Prior to his current position with CSIRO, Dr Delahunty was Senior Lecturer and Director of the Sensory Science Research Centre at the University of Otago, New Zealand. Before that he was Principal Investigator of Sensory Science Research at University College Cork, Ireland.
Dr Delahunty leads research in flavour science and technology which is basic to our understanding of consumer preferences.
Dr Delahunty is well known for his research with dairy products, with a focus on cheese flavour and the sensory properties of cheese. He has also made significant contributions to the development of flavour science, sensory and consumer science methodology.
In the sensory and consumer science area, he has worked extensively with descriptive analysis and preference mapping techniques with many different product types.
In the flavour science area he is best known for his contributions to the study of volatile compound release and perception, particularly in the mouth, and for research concerning real-time and rapid measurement of the composition and release of volatiles for applications in food quality.
He has also worked with gas chromatography-olfactometry, in both method development and in applications.
Dr Delahunty was granted:
Bachelor of Agricultural Science from University College Dublin, Ireland, 1990
Master of Science in food science from University College Dublin, 1991
Doctor of Philosophy in flavour and sensory science from the University of Strathclyde, Scotland, 1998.

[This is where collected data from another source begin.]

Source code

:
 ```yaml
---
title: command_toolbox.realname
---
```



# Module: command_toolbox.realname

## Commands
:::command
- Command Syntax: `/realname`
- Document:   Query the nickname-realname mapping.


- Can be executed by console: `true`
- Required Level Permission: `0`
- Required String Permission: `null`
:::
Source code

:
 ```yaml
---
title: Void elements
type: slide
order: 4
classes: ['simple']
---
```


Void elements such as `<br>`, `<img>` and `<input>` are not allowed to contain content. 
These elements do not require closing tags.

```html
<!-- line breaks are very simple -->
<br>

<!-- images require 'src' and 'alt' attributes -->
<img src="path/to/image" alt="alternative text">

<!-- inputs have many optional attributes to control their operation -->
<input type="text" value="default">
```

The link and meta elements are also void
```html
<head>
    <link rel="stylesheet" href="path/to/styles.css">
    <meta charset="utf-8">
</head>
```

Dr Delahunty has proposed and led large multi-disciplinary European Union Framework projects.
The project, Healthy Ageing: How Changes in Sensory Physiology, Sensory Psychology and Socio-Cognitive Factors Influence Food, involved 24 different research centres and industry, who in collaboration studied losses of sensory ability that accompany ageing, and the effects of these losses on food choice.
At the University of Otago, Dr Delahunty collaborated closely with colleagues in Nutritional Sciences with a view towards understanding infants and toddlers eating habits, and towards understanding acceptance of fruits in diet, and compliance with dietary advice.
In addition to his research activities, Dr Delahunty has developed and taught sensory and consumer science courses to undergraduate students at both University College Cork and at the University of Otago, and he has supervised the research of numerous Masters and Doctorate students.
Dr Delahunty has authored and co-authored more than 100 scientific research papers and articles.